Work to be completed:
Scan the lines below and report each one containing "reserves" by copying it.

═══

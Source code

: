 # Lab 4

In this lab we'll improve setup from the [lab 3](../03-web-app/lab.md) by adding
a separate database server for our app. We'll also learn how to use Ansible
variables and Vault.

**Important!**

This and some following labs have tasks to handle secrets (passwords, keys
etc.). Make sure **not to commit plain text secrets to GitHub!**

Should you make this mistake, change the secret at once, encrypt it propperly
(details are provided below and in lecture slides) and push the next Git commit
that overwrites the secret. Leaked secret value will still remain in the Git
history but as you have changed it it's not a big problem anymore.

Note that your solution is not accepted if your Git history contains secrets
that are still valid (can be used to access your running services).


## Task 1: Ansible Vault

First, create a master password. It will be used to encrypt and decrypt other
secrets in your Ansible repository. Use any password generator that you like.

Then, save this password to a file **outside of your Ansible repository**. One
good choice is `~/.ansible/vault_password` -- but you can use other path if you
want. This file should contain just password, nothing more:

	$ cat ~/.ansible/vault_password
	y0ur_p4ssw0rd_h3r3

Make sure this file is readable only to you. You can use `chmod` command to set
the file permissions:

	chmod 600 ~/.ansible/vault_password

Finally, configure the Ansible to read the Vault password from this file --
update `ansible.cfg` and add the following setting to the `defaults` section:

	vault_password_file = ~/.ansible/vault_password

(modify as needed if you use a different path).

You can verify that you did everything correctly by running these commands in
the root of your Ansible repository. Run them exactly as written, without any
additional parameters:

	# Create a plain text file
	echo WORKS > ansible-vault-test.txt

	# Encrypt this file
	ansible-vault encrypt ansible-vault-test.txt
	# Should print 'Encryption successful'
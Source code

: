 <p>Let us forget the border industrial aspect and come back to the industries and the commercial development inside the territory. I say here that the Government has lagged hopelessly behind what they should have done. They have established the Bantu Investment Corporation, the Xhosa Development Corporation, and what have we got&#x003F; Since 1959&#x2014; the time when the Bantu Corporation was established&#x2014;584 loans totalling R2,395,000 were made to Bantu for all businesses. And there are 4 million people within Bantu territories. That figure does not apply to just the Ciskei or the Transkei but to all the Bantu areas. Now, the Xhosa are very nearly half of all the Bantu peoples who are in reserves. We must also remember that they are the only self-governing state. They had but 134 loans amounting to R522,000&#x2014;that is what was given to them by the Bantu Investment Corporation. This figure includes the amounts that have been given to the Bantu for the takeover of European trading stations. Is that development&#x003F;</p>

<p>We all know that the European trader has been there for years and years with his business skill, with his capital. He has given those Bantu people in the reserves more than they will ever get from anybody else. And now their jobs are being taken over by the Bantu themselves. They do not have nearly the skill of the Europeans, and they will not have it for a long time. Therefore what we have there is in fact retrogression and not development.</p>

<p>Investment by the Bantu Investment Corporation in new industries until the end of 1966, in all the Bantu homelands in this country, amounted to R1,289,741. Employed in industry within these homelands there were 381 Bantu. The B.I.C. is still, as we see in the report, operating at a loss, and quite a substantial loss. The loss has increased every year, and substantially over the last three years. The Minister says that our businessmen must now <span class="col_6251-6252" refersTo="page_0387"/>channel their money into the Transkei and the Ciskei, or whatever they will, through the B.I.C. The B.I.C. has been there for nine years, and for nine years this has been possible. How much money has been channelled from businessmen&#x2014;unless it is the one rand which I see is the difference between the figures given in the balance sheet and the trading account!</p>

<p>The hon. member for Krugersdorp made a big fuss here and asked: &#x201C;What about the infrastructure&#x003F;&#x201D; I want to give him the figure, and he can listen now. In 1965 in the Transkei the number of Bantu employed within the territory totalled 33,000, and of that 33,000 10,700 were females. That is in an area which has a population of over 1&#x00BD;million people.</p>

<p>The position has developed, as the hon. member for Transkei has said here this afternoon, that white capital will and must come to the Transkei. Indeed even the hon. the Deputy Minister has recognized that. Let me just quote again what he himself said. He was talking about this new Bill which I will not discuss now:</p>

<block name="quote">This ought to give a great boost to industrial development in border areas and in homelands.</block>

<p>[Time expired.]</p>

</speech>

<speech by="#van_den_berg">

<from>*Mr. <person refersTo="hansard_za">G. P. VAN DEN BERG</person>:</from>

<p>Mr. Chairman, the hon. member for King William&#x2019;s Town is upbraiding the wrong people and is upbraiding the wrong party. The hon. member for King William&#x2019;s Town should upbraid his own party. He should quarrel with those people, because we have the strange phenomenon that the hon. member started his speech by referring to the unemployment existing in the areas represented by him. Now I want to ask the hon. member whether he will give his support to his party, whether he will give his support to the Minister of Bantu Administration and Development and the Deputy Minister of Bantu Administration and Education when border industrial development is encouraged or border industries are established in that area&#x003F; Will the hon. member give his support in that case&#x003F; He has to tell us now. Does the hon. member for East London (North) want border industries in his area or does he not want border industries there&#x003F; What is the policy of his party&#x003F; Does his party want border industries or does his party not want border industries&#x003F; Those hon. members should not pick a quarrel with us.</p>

═══

Exercise result:
: <p>Let us forget the border industrial aspect and come back to the industries and the commercial development inside the territory. I say here that the Government has lagged hopelessly behind what they should have done. They have established the Bantu Investment Corporation, the Xhosa Development Corporation, and what have we got&#x003F; Since 1959&#x2014; the time when the Bantu Corporation was established&#x2014;584 loans totalling R2,395,000 were made to Bantu for all businesses. And there are 4 million people within Bantu territories. That figure does not apply to just the Ciskei or the Transkei but to all the Bantu areas. Now, the Xhosa are very nearly half of all the Bantu peoples who are in reserves. We must also remember that they are the only self-governing state. They had but 134 loans amounting to R522,000&#x2014;that is what was given to them by the Bantu Investment Corporation. This figure includes the amounts that have been given to the Bantu for the takeover of European trading stations. Is that development&#x003F;</p>
<p>We all know that the European trader has been there for years and years with his business skill, with his capital. He has given those Bantu people in the reserves more than they will ever get from anybody else. And now their jobs are being taken over by the Bantu themselves. They do not have nearly the skill of the Europeans, and they will not have it for a long time. Therefore what we have there is in fact retrogression and not development.</p>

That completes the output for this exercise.